Stanley Keith Pearl (21 December 1893 – 9 August 1986) was an Australian sapper with the First Australian Imperial Force during World War I. Stanley Keith Pearl was born on 21 December 1893 in Ulverstone, Tasmania, the youngest child of Charles Pearl and Sophia Ann Wells. After enlisting at the town of Ulverstone in Tasmania on 9 November 1915 at twenty-one years of age, Pearl, in August 1916, became a sapper with the Australian 5 Field Company Engineers. He performed this role for the duration of the war.

World War I 

Pearl was a joiner by trade whose father was Charles Pearl of Ulverstone, Tasmania. Pearl was Anglican. He embarked from Sydney to Alexandria and then the Western Front (World War I) in France aboard HMAT Orsova on 11 March 1916. He undertook a brief stint with the 8 Field Company Engineers (Reinforcement 4) before joining the 5 Field Company Engineers. Pearl's Victory Medal (United Kingdom) and British War Medal are held in the Australian War Memorial's collection.

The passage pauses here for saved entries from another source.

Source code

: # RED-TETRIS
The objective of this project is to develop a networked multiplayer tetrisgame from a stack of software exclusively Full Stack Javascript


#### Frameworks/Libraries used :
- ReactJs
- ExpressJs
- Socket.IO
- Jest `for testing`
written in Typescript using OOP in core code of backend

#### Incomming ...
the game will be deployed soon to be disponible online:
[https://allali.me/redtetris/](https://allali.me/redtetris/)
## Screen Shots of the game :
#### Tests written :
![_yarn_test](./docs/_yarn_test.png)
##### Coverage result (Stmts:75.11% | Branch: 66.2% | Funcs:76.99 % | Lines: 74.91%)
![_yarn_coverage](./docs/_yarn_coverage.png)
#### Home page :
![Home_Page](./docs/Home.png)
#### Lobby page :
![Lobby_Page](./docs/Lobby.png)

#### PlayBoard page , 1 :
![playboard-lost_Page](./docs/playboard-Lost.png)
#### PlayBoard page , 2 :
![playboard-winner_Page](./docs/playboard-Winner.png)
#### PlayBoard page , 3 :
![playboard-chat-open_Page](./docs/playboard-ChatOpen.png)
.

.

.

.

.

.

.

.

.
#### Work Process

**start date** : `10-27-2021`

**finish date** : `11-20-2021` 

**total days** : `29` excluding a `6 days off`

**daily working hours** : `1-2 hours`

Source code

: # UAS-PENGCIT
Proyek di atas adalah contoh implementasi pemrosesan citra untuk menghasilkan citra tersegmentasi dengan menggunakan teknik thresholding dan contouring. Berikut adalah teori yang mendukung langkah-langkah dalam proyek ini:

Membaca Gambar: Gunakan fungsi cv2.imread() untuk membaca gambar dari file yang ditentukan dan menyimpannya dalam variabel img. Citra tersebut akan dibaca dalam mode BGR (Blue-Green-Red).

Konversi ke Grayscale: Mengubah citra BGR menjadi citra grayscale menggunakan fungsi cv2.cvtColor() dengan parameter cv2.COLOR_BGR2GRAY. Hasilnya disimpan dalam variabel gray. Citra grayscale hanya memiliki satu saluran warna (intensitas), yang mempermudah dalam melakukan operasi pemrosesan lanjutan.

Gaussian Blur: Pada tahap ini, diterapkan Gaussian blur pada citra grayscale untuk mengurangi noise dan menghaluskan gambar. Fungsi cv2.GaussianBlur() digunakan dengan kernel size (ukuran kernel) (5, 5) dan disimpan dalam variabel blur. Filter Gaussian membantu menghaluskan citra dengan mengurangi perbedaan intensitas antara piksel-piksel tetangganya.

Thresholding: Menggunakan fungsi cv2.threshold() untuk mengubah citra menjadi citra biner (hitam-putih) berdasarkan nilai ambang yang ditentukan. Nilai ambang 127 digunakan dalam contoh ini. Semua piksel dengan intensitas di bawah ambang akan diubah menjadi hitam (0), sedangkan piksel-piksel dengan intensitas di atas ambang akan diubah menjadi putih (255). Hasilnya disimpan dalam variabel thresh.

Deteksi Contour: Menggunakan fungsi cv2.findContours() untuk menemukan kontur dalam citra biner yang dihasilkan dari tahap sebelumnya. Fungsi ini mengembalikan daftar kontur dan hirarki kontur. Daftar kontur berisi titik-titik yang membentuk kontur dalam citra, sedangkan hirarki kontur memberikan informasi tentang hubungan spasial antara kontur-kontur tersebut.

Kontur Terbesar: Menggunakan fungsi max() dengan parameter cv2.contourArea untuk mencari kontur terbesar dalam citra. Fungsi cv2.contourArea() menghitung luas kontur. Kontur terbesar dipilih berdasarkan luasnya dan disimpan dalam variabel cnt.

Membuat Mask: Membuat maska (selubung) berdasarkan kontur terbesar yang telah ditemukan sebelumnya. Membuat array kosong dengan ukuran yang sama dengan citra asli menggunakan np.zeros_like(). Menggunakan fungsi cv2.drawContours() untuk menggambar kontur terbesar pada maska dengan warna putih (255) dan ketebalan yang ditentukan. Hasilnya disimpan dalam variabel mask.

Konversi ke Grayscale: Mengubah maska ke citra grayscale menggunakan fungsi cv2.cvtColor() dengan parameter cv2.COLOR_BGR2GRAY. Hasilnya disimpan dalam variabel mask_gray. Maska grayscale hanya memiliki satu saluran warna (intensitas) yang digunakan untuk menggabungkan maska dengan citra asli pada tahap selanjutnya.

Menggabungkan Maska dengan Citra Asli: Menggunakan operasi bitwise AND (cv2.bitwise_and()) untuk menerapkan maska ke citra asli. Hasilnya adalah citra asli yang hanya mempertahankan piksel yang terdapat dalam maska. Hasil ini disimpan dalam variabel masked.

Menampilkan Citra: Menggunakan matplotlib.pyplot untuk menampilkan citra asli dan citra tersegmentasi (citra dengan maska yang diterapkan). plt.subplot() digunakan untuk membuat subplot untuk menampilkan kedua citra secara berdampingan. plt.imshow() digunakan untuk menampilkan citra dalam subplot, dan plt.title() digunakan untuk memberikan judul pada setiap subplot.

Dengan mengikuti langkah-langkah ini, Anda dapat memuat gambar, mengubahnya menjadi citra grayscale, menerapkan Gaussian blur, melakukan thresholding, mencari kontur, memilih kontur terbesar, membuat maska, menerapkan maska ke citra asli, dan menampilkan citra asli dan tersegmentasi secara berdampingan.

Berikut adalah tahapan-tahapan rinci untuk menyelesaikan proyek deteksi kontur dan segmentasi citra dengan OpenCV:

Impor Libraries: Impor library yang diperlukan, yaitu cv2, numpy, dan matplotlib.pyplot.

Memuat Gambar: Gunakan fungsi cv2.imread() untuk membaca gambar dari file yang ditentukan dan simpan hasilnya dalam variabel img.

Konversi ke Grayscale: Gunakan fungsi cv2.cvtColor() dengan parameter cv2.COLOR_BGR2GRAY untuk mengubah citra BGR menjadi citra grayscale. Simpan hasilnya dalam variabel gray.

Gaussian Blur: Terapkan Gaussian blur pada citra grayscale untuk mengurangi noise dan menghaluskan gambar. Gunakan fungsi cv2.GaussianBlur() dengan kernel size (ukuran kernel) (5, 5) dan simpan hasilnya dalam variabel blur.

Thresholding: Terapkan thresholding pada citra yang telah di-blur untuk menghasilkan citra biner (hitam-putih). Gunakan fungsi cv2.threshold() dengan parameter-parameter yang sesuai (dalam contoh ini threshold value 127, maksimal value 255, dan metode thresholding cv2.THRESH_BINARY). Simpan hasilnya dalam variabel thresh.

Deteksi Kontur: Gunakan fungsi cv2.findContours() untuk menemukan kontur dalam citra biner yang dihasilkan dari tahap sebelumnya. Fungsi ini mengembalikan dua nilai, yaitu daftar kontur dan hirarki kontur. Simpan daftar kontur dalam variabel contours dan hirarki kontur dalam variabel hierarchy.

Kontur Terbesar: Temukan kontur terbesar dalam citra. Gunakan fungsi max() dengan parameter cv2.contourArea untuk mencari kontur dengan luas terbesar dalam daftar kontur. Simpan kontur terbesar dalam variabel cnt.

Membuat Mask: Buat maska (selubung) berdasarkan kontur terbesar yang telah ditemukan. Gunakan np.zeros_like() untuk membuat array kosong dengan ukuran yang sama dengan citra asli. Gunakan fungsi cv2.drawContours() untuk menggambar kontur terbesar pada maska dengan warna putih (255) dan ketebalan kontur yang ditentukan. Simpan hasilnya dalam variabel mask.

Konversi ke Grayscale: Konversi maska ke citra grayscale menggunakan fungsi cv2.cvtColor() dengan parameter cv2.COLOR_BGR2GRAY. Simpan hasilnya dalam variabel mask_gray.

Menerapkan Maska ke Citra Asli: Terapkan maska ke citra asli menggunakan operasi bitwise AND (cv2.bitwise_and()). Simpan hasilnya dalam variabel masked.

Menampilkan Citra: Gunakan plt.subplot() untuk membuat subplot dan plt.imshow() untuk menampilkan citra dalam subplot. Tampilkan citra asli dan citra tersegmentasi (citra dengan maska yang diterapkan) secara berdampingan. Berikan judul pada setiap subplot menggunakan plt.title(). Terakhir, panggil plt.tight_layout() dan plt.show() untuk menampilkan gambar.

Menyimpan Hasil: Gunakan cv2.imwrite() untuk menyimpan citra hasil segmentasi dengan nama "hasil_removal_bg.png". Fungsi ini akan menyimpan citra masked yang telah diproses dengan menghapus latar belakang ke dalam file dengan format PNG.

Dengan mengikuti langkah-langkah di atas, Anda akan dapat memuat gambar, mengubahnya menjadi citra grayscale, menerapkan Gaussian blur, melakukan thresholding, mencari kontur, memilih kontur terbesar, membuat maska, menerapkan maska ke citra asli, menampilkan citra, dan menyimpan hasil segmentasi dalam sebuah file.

Pearl produced a phenomenal collection of trench art between 1916 and 1919. Pearl donated his trench art objects to the Australian War Memorial but whether this reflects the full extent of that which he produced in the context of war remains a mystery. A total of fifteen of Pearl's oeuvre are held in the Australian War Memorial's Military Heraldry collection. Military shell cases, other parts of shells, badges and buttons were just some of the war-related materials used by Pearl to assemble everyday objects such as a clock, a map of Tasmania and a hat pin stand, as is evidenced by the accessibility and digitisation of his work on the War Memorial's online collection (see external links for selection of images). One can become more familiar with Pearl's work through such a collection as it displays images of the objects together with Pearl's own field notes. The accompanying field notes that Pearl documented alongside each piece are fascinating as this was not a feature typically associated with First World War trench art. Pearl used matter-of-fact language where tales of death became mere descriptions. Pearl's field notes and his details on the First World War embarkation roll are useful additional primary sources for historians, art historians and anthropologists.

Post-war and legacy

There is no evidence to suggest that Pearl is survived by anyone, nor have any photographs of him been discovered. He is an "enigma." It is therefore Pearl's material existence in the form of trench art that survives, the power of which is subsequently elevated. The creative and artistic vision of Pearl to contribute to the material culture of World War I, of which trench art is a fascinating example, has meant that his name lives on through these well-crafted, striking objects. Pearl was unconsciously engaging with features of material culture such as bricolage and recyclia in producing trench art. The fact that he was a joiner pre-war also speaks to this refined, craftsmanship-like quality to his pieces.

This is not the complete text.